Из этой квартиры осенью 1961 года ушел в другую семью мой отец и сюда же 30 апреля 1962 года я вернулся из ЗАГСа со своей молодой женой Ларисой. А в 1964 году моя мать с согласия и с помощью деда разменяла нашу «чкаловскую» квартиру на две поменьше в домах на улице Дмитрия Ульянова и улице Вавилова. Наш переезд был целой эпопеей. За двадцать пять лет в семьях Сперанских и Овчинниковых набралось очень много вещей, большей частью не очень и нужных, но связанных с воспоминаниями о прежней жизни и об ушедших от нас людях. Выбросить их было жалко, а перевезти и разместить в значительно меньшей по площади новой квартире было непросто. Думаю, что особенно нелегко было моему деду, очень пожилому человеку, прожившему большой отрезок времени в прежнем, привычном ему доме и потерявшему в нем спутницу его жизни. Тем не менее дед принял решение об обмене ради меня и моей жены, считая, что молодые, по возможности, должны жить самостоятельно. Жизнь показала, что дед, как всегда, был прав.

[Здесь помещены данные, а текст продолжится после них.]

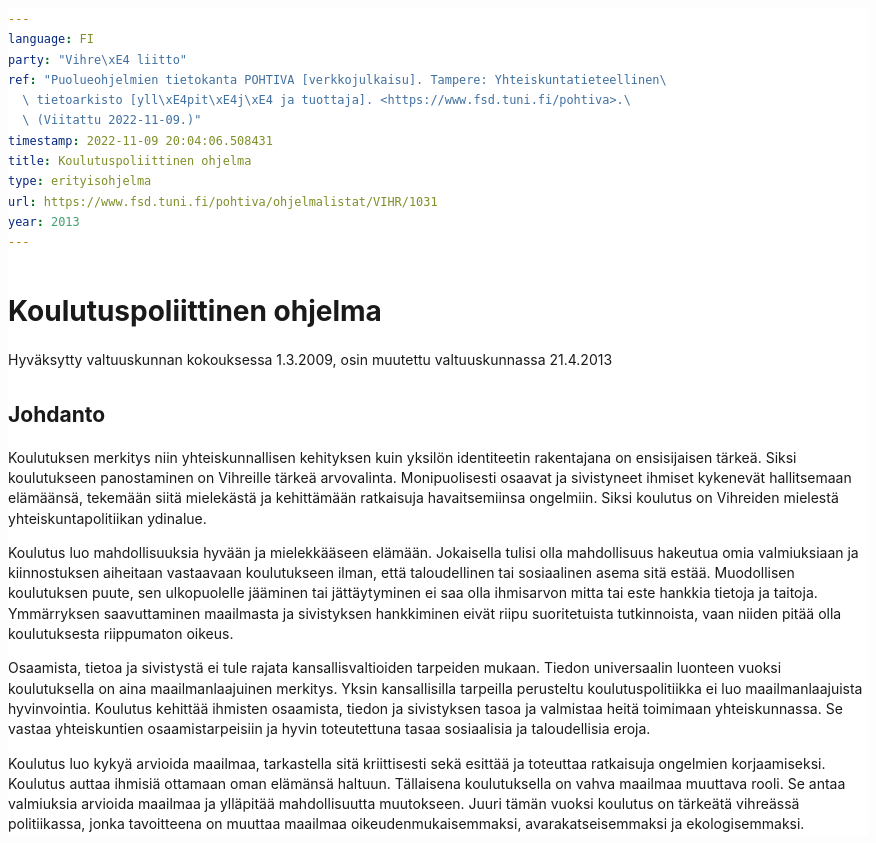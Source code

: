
 ```yaml
---
language: FI
party: "Vihre\xE4 liitto"
ref: "Puolueohjelmien tietokanta POHTIVA [verkkojulkaisu]. Tampere: Yhteiskuntatieteellinen\
  \ tietoarkisto [yll\xE4pit\xE4j\xE4 ja tuottaja]. <https://www.fsd.tuni.fi/pohtiva>.\
  \ (Viitattu 2022-11-09.)"
timestamp: 2022-11-09 20:04:06.508431
title: Koulutuspoliittinen ohjelma
type: erityisohjelma
url: https://www.fsd.tuni.fi/pohtiva/ohjelmalistat/VIHR/1031
year: 2013
---
```



# Koulutuspoliittinen ohjelma


Hyväksytty valtuuskunnan kokouksessa 1.3.2009, osin muutettu valtuuskunnassa
21.4.2013


## Johdanto


Koulutuksen merkitys niin yhteiskunnallisen kehityksen kuin yksilön identiteetin
rakentajana on ensisijaisen tärkeä. Siksi koulutukseen panostaminen on Vihreille
tärkeä arvovalinta. Monipuolisesti osaavat ja sivistyneet ihmiset kykenevät
hallitsemaan elämäänsä, tekemään siitä mielekästä ja kehittämään ratkaisuja
havaitsemiinsa ongelmiin. Siksi koulutus on Vihreiden mielestä
yhteiskuntapolitiikan ydinalue.


Koulutus luo mahdollisuuksia hyvään ja mielekkääseen elämään. Jokaisella tulisi
olla mahdollisuus hakeutua omia valmiuksiaan ja kiinnostuksen aiheitaan
vastaavaan koulutukseen ilman, että taloudellinen tai sosiaalinen asema sitä
estää. Muodollisen koulutuksen puute, sen ulkopuolelle jääminen tai
jättäytyminen ei saa olla ihmisarvon mitta tai este hankkia tietoja ja taitoja.
Ymmärryksen saavuttaminen maailmasta ja sivistyksen hankkiminen eivät riipu
suoritetuista tutkinnoista, vaan niiden pitää olla koulutuksesta riippumaton
oikeus.


Osaamista, tietoa ja sivistystä ei tule rajata kansallisvaltioiden tarpeiden
mukaan. Tiedon universaalin luonteen vuoksi koulutuksella on aina
maailmanlaajuinen merkitys. Yksin kansallisilla tarpeilla perusteltu
koulutuspolitiikka ei luo maailmanlaajuista hyvinvointia. Koulutus kehittää
ihmisten osaamista, tiedon ja sivistyksen tasoa ja valmistaa heitä toimimaan
yhteiskunnassa. Se vastaa yhteiskuntien osaamistarpeisiin ja hyvin toteutettuna
tasaa sosiaalisia ja taloudellisia eroja.


Koulutus luo kykyä arvioida maailmaa, tarkastella sitä kriittisesti sekä esittää
ja toteuttaa ratkaisuja ongelmien korjaamiseksi. Koulutus auttaa ihmisiä
ottamaan oman elämänsä haltuun. Tällaisena koulutuksella on vahva maailmaa
muuttava rooli. Se antaa valmiuksia arvioida maailmaa ja ylläpitää
mahdollisuutta muutokseen. Juuri tämän vuoksi koulutus on tärkeätä vihreässä
politiikassa, jonka tavoitteena on muuttaa maailmaa oikeudenmukaisemmaksi,
avarakatseisemmaksi ja ekologisemmaksi.
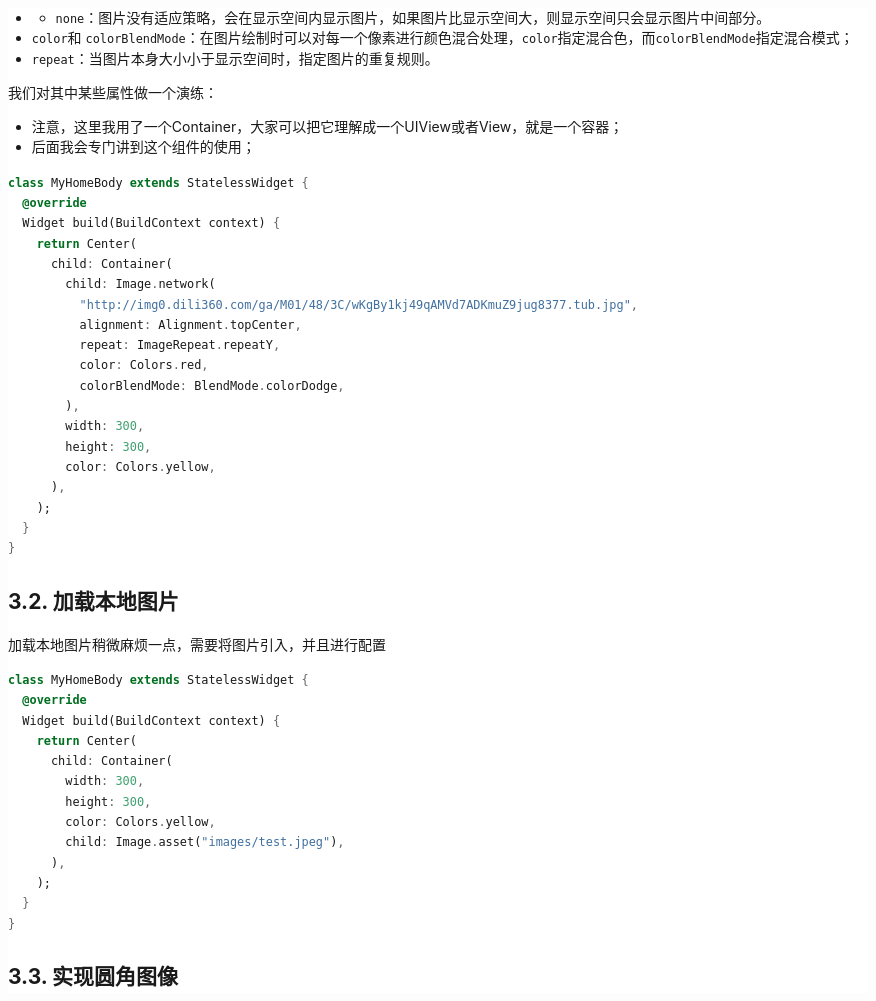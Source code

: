 - - `none`：图片没有适应策略，会在显示空间内显示图片，如果图片比显示空间大，则显示空间只会显示图片中间部分。
- `color`和 `colorBlendMode`：在图片绘制时可以对每一个像素进行颜色混合处理，`color`指定混合色，而`colorBlendMode`指定混合模式；
- `repeat`：当图片本身大小小于显示空间时，指定图片的重复规则。

我们对其中某些属性做一个演练：

- 注意，这里我用了一个Container，大家可以把它理解成一个UIView或者View，就是一个容器；
- 后面我会专门讲到这个组件的使用；

```dart
class MyHomeBody extends StatelessWidget {
  @override
  Widget build(BuildContext context) {
    return Center(
      child: Container(
        child: Image.network(
          "http://img0.dili360.com/ga/M01/48/3C/wKgBy1kj49qAMVd7ADKmuZ9jug8377.tub.jpg",
          alignment: Alignment.topCenter,
          repeat: ImageRepeat.repeatY,
          color: Colors.red,
          colorBlendMode: BlendMode.colorDodge,
        ),
        width: 300,
        height: 300,
        color: Colors.yellow,
      ),
    );
  }
}
```

## 3.2. 加载本地图片

加载本地图片稍微麻烦一点，需要将图片引入，并且进行配置

```dart
class MyHomeBody extends StatelessWidget {
  @override
  Widget build(BuildContext context) {
    return Center(
      child: Container(
        width: 300,
        height: 300,
        color: Colors.yellow,
        child: Image.asset("images/test.jpeg"),
      ),
    );
  }
}
```

## 3.3. 实现圆角图像
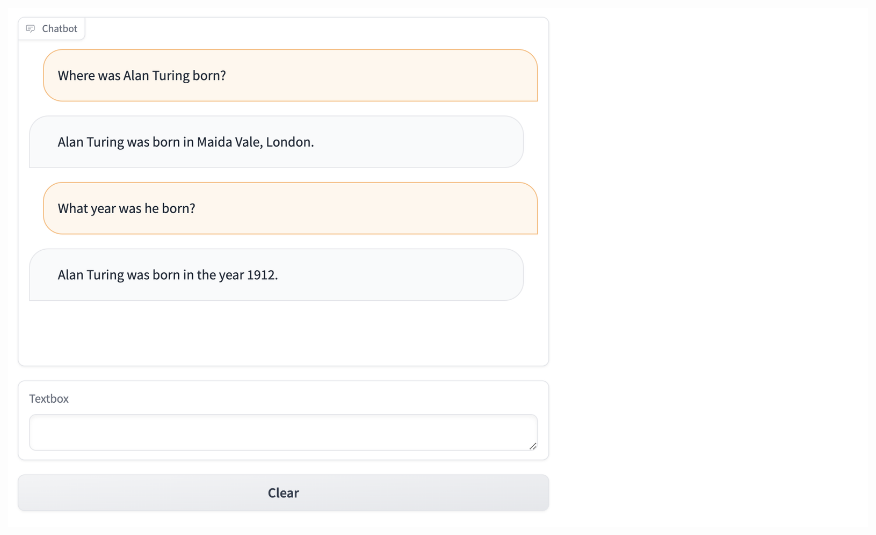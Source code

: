 <img src="/uploads/qa-retrieval-augmented-generation-rag-with-langchain-and-chroma/chatbot.png" alt="Chatbot" style="max-width:550px;margin:0 auto;" />
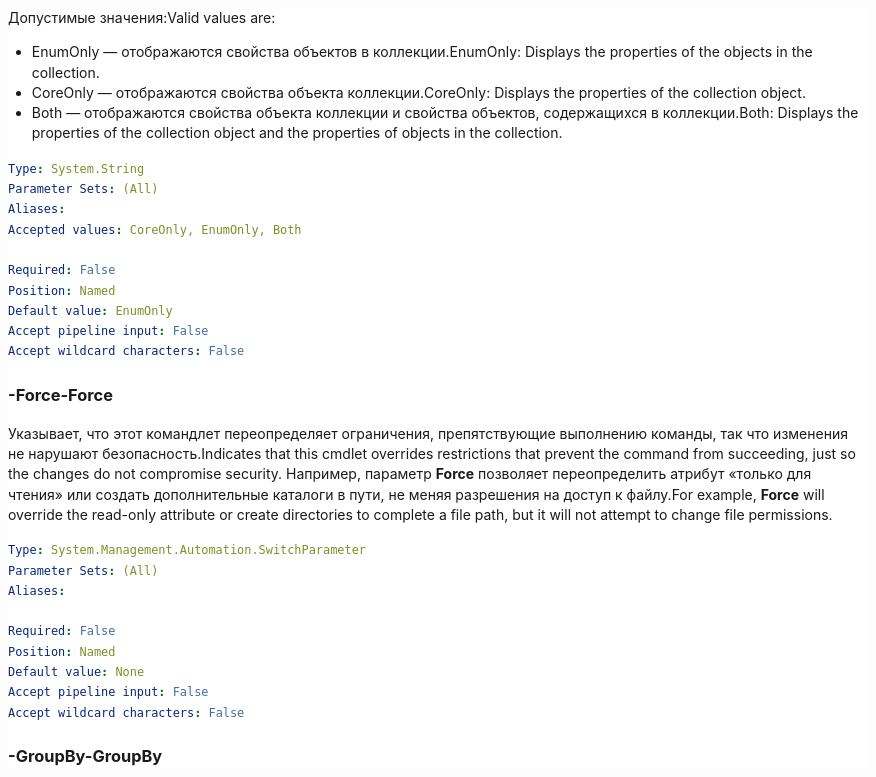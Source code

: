 <span data-ttu-id="37d7d-139">Допустимые значения:</span><span class="sxs-lookup"><span data-stu-id="37d7d-139">Valid values are:</span></span>

- <span data-ttu-id="37d7d-140">EnumOnly — отображаются свойства объектов в коллекции.</span><span class="sxs-lookup"><span data-stu-id="37d7d-140">EnumOnly: Displays the properties of the objects in the collection.</span></span>
- <span data-ttu-id="37d7d-141">CoreOnly — отображаются свойства объекта коллекции.</span><span class="sxs-lookup"><span data-stu-id="37d7d-141">CoreOnly: Displays the properties of the collection object.</span></span>
- <span data-ttu-id="37d7d-142">Both — отображаются свойства объекта коллекции и свойства объектов, содержащихся в коллекции.</span><span class="sxs-lookup"><span data-stu-id="37d7d-142">Both: Displays the properties of the collection object and the properties of objects in the collection.</span></span>

```yaml
Type: System.String
Parameter Sets: (All)
Aliases:
Accepted values: CoreOnly, EnumOnly, Both

Required: False
Position: Named
Default value: EnumOnly
Accept pipeline input: False
Accept wildcard characters: False
```

### <span data-ttu-id="37d7d-143">-Force</span><span class="sxs-lookup"><span data-stu-id="37d7d-143">-Force</span></span>

<span data-ttu-id="37d7d-144">Указывает, что этот командлет переопределяет ограничения, препятствующие выполнению команды, так что изменения не нарушают безопасность.</span><span class="sxs-lookup"><span data-stu-id="37d7d-144">Indicates that this cmdlet overrides restrictions that prevent the command from succeeding, just so the changes do not compromise security.</span></span> <span data-ttu-id="37d7d-145">Например, параметр **Force** позволяет переопределить атрибут «только для чтения» или создать дополнительные каталоги в пути, не меняя разрешения на доступ к файлу.</span><span class="sxs-lookup"><span data-stu-id="37d7d-145">For example, **Force** will override the read-only attribute or create directories to complete a file path, but it will not attempt to change file permissions.</span></span>

```yaml
Type: System.Management.Automation.SwitchParameter
Parameter Sets: (All)
Aliases:

Required: False
Position: Named
Default value: None
Accept pipeline input: False
Accept wildcard characters: False
```

### <span data-ttu-id="37d7d-146">-GroupBy</span><span class="sxs-lookup"><span data-stu-id="37d7d-146">-GroupBy</span></span>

«Чкаловский» дом (современная фотография)

Георгий Несторович за обедом в столовой. За ним виднеется нижняя часть часов, на окошке – горшки с кактусами (снимок приблизительно 1948–1949 гг.)

Георгий Несторович за вечерним чаем у себя дома на Чкаловской

Семейный праздник у Сперанских. Слева направо: Наталья Георгиевна, Алёша, Георгий Несторович, Елизавета Петровна, Марина, Сергей Георгиевич, Софья Сергеевна Четверикова (дочь покойного профессора С. Четверикова). 1948 г.